Problem details – In the records below, begin at the line containing "- JSON payload format" and end at the line containing "- New row added to Google Sheet"; quote every line in that span exactly, including both boundary lines, and no others.

************

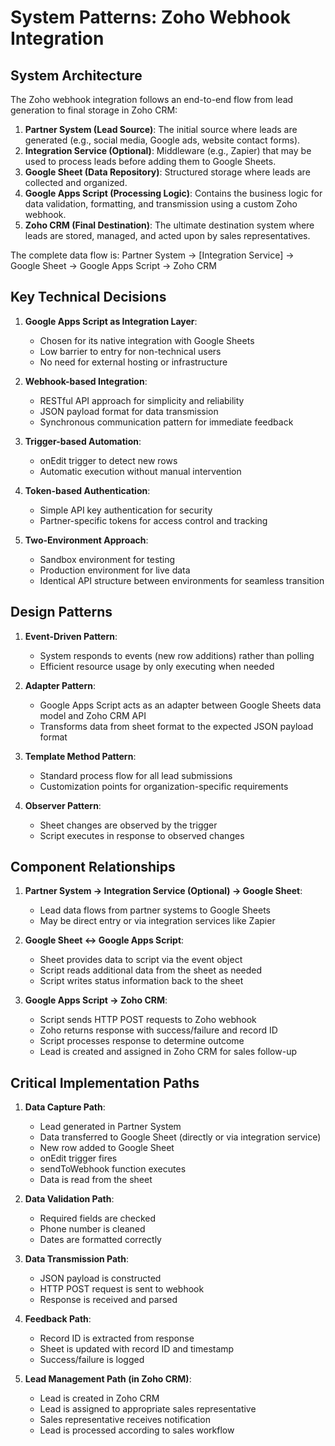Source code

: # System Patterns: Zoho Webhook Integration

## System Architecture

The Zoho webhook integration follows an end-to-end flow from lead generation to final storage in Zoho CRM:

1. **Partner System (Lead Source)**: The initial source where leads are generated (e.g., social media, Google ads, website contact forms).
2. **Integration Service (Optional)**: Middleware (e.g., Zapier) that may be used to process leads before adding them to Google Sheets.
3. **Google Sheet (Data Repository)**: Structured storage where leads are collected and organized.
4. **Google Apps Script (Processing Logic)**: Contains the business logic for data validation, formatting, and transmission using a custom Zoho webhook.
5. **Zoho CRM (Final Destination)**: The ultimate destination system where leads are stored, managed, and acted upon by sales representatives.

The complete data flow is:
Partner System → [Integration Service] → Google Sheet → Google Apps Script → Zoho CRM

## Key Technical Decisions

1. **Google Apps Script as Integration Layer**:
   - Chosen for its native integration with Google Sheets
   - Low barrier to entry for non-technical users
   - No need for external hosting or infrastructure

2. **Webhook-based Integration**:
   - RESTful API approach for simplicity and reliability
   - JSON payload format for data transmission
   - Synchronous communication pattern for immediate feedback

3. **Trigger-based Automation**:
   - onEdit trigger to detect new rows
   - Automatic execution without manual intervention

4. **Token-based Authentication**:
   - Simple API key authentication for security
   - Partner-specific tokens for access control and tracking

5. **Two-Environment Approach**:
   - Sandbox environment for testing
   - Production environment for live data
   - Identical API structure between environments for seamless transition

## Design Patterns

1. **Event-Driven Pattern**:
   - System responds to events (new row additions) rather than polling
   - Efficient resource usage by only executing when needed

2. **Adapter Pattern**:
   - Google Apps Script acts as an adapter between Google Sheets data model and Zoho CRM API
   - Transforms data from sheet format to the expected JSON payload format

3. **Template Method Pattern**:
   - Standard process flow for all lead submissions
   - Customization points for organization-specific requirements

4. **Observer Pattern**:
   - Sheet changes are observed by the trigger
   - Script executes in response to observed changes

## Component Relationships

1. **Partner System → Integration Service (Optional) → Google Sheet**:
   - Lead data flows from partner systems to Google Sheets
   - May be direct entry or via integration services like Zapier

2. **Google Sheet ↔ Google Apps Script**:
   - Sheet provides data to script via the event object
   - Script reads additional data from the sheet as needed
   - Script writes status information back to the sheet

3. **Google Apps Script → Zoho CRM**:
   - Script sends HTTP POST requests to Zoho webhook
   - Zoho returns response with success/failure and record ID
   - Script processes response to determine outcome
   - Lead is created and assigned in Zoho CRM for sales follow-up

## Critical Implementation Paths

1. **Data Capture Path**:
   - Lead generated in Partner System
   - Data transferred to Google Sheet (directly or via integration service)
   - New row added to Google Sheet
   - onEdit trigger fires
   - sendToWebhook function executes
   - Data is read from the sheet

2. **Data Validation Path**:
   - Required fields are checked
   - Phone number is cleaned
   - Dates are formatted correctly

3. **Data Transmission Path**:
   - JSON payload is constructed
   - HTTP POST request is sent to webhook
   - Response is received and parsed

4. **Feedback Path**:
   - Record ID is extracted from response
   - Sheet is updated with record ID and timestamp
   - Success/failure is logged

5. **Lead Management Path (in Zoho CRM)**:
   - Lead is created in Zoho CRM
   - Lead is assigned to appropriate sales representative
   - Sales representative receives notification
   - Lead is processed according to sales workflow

************

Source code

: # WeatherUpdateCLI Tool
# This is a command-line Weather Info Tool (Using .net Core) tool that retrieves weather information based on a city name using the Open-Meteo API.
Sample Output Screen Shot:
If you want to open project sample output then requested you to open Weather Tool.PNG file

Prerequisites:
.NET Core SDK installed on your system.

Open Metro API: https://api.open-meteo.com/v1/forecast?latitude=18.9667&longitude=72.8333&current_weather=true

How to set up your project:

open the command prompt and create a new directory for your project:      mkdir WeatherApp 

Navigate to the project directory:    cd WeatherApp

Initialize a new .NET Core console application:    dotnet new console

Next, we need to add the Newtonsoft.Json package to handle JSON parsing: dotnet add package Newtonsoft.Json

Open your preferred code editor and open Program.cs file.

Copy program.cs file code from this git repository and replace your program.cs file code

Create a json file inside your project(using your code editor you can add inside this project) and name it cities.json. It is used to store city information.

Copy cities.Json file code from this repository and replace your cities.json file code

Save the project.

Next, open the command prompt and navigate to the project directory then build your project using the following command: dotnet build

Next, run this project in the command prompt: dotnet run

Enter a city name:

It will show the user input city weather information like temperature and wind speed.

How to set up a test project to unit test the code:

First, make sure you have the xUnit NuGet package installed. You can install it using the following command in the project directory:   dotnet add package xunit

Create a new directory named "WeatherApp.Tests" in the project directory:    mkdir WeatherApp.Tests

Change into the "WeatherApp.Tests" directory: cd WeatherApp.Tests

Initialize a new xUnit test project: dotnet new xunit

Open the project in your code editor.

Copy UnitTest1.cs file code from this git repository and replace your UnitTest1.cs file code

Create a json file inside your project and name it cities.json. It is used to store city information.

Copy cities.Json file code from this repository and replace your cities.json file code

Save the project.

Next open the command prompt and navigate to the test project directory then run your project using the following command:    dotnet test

************

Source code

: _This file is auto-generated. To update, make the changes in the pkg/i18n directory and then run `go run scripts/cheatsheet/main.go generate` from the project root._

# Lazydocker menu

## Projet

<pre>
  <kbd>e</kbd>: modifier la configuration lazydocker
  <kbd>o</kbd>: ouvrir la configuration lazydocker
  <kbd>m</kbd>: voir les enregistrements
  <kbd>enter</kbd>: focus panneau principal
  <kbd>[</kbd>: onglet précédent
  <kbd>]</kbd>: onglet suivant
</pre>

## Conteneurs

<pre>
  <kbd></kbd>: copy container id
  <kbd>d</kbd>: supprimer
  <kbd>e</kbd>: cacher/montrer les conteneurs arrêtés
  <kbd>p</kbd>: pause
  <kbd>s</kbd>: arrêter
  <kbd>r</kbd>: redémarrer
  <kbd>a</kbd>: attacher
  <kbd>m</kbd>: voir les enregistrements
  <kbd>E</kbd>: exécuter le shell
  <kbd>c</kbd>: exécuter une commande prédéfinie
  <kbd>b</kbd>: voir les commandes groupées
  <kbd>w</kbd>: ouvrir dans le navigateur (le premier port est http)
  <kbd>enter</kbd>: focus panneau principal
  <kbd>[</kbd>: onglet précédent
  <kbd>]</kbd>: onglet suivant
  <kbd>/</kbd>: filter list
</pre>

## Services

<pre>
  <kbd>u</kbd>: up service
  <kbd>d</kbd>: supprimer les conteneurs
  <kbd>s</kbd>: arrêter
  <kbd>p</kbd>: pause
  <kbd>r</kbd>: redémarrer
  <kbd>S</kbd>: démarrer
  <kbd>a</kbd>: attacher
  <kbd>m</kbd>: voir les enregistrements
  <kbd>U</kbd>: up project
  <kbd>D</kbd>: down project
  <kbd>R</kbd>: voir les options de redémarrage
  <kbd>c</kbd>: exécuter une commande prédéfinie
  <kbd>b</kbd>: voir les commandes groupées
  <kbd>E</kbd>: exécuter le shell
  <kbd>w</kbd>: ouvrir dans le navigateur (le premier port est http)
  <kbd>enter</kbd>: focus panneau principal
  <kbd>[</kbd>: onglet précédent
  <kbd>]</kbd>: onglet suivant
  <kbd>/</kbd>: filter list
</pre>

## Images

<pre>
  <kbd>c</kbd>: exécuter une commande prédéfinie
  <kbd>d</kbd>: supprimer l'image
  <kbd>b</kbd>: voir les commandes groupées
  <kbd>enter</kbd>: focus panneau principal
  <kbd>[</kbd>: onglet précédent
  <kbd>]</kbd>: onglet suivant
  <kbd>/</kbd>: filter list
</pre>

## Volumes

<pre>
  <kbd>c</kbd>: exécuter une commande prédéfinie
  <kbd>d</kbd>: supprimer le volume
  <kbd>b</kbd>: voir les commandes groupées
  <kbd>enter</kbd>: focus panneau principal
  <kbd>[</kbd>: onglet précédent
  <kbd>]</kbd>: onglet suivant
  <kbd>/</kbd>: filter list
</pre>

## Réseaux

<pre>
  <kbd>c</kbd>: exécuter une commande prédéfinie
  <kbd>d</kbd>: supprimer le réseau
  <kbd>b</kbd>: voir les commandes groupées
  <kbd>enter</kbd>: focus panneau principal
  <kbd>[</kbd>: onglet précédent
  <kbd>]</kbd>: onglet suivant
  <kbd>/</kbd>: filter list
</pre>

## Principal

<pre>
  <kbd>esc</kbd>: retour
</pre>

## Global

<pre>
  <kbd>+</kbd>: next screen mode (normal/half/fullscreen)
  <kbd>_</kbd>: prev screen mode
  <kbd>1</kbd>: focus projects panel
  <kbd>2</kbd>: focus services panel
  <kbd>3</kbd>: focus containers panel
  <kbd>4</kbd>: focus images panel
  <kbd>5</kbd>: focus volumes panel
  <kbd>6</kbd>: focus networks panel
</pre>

************

Exercise response –
   - JSON payload format for data transmission
   - Synchronous communication pattern for immediate feedback

3. **Trigger-based Automation**:
   - onEdit trigger to detect new rows
   - Automatic execution without manual intervention

4. **Token-based Authentication**:
   - Simple API key authentication for security
   - Partner-specific tokens for access control and tracking

5. **Two-Environment Approach**:
   - Sandbox environment for testing
   - Production environment for live data
   - Identical API structure between environments for seamless transition

## Design Patterns

1. **Event-Driven Pattern**:
   - System responds to events (new row additions) rather than polling
   - Efficient resource usage by only executing when needed

2. **Adapter Pattern**:
   - Google Apps Script acts as an adapter between Google Sheets data model and Zoho CRM API
   - Transforms data from sheet format to the expected JSON payload format

3. **Template Method Pattern**:
   - Standard process flow for all lead submissions
   - Customization points for organization-specific requirements

4. **Observer Pattern**:
   - Sheet changes are observed by the trigger
   - Script executes in response to observed changes

## Component Relationships

1. **Partner System → Integration Service (Optional) → Google Sheet**:
   - Lead data flows from partner systems to Google Sheets
   - May be direct entry or via integration services like Zapier

2. **Google Sheet ↔ Google Apps Script**:
   - Sheet provides data to script via the event object
   - Script reads additional data from the sheet as needed
   - Script writes status information back to the sheet

3. **Google Apps Script → Zoho CRM**:
   - Script sends HTTP POST requests to Zoho webhook
   - Zoho returns response with success/failure and record ID
   - Script processes response to determine outcome
   - Lead is created and assigned in Zoho CRM for sales follow-up

## Critical Implementation Paths

1. **Data Capture Path**:
   - Lead generated in Partner System
   - Data transferred to Google Sheet (directly or via integration service)
   - New row added to Google Sheet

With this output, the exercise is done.